The saddest thing about Marina’s story is that it is so shockingly common, in Montreal in general, but in Côte-des-Neiges in particular.
Most people rent rather than own their dwellings in Côte-des-Neiges; almost 80 per cent of the households are rentals. There are 5,060 households in which the tenants devote more than 80 per cent of their household income to rent. That is 15 per cent of tenant households in that neighbourhood, compared with 11 per cent in the city of Montreal as a whole.
Last week, the housing group FRAPRU released new statistics on the rental housing crisis in Côte-des-Neiges. The group released its alarm-raising “Dossier Noir” report on the rental housing situation across the province in September based on data from the National Household Survey for 2011. But FRAPRU asked Statistics Canada for more detailed data on some of the hardest hit areas, and is now doing a Quebec-wide tour to highlight these findings as they come in.
The scale and gravity of the rental housing situation in Côte-des-Neiges “surpasses by a wide margin the already difficult conditions seen across the city of Montreal,” says François Saillant, coordinator at FRAPRU.
According to the Canada Mortgage and Housing Corporation, tenants who pay more than 30 per cent of their income toward rent will be forced to cut in other basic areas such as food, clothing and school supplies.

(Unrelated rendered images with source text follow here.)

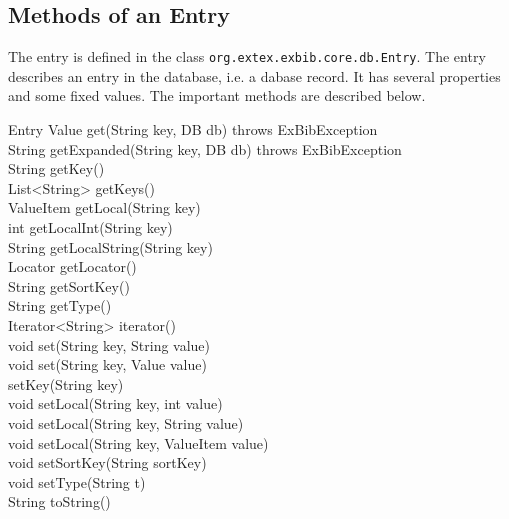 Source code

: \subsection{Methods of an Entry}\label{sec:groovy.entry}

The entry is defined in the class
\texttt{org.extex.exbib.core.db.Entry}. The entry describes an entry
in the database, i.e. a dabase record. It has several properties and
some fixed values.
The important methods are described below.

\begin{UMLclass}{Entry}
  Value get(String key, DB db) throws ExBibException\\
  String getExpanded(String key, DB db) throws ExBibException\\
  String getKey()\\
  List<String> getKeys()\\
  ValueItem getLocal(String key)\\
  int getLocalInt(String key)\\
  String getLocalString(String key)\\
  Locator getLocator()\\
  String getSortKey()\\
  String getType()\\
  Iterator<String> iterator()\\
  void set(String key, String value)\\
  void set(String key, Value value)\\
  setKey(String key)\\
  void setLocal(String key, int value)\\
  void setLocal(String key, String value)\\
  void setLocal(String key, ValueItem value)\\
  void setSortKey(String sortKey)\\
  void setType(String t)\\
  String toString()
\end{UMLclass}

In Côte-des-Neiges, 46 per cent of tenants are in that position.
Higher than average rents combined with lower than average tenant incomes are what makes Côte-des-Neiges Quebec’s capital of misery for tenants. The median household income in 2011 was $29,855 in Côte-des-Neiges, compared with $32,629 in Montreal as a whole. Median rent was $716 in this neighbourhood in 2011, and $684 in the city as a whole.
So if things are so bad for tenants in Côte-des-Neiges, why don’t they just move to a neighbourhood where rent is cheaper?
Lots of reasons, says Chris Schultz, community organizer with Project Genesis, a housing advocacy group in Côte-des-Neiges.
First, moving is expensive. Second, people with very low incomes need to rely on neighbours and friends, as well as services like MultiCaf and Project Genesis to get by. Third, landlords in Côte-des-Neiges have offered rental housing to generations of immigrants, so they may be less likely to discriminate or require credit checks than those in other parts of the city.
For Marina, it’s also a sense of belonging to the place she has called home for over 30 years. Her brown eyes fill with tears when she speaks about the difficulties of those early days, when she had trouble with her employers, knew no one in Montreal, and barely spoke French. But she has built a community now, by helping others when she can and volunteering for community groups like Project Genesis. She desperately needs help now, and she is getting some in this neighbourhood.
Schwartz says for people like Marina, the only real solution is to build more social housing in Côte-des-Neiges. That’s why housing groups have advocated for years for social housing to be built on the old Blue Bonnets racetrack site. Mayor Denis Coderre confirmed recently that a housing development with some social housing will go ahead on that site, but housing advocates want a firm commitment for 2,500 units.
“There is nowhere else. It is pretty much the last large stretch of undeveloped land in the core of Montreal, and it’s near transit and it is publicly owned,” Schwartz said. “Once this site goes, that’s it. Where else can you put all these people?”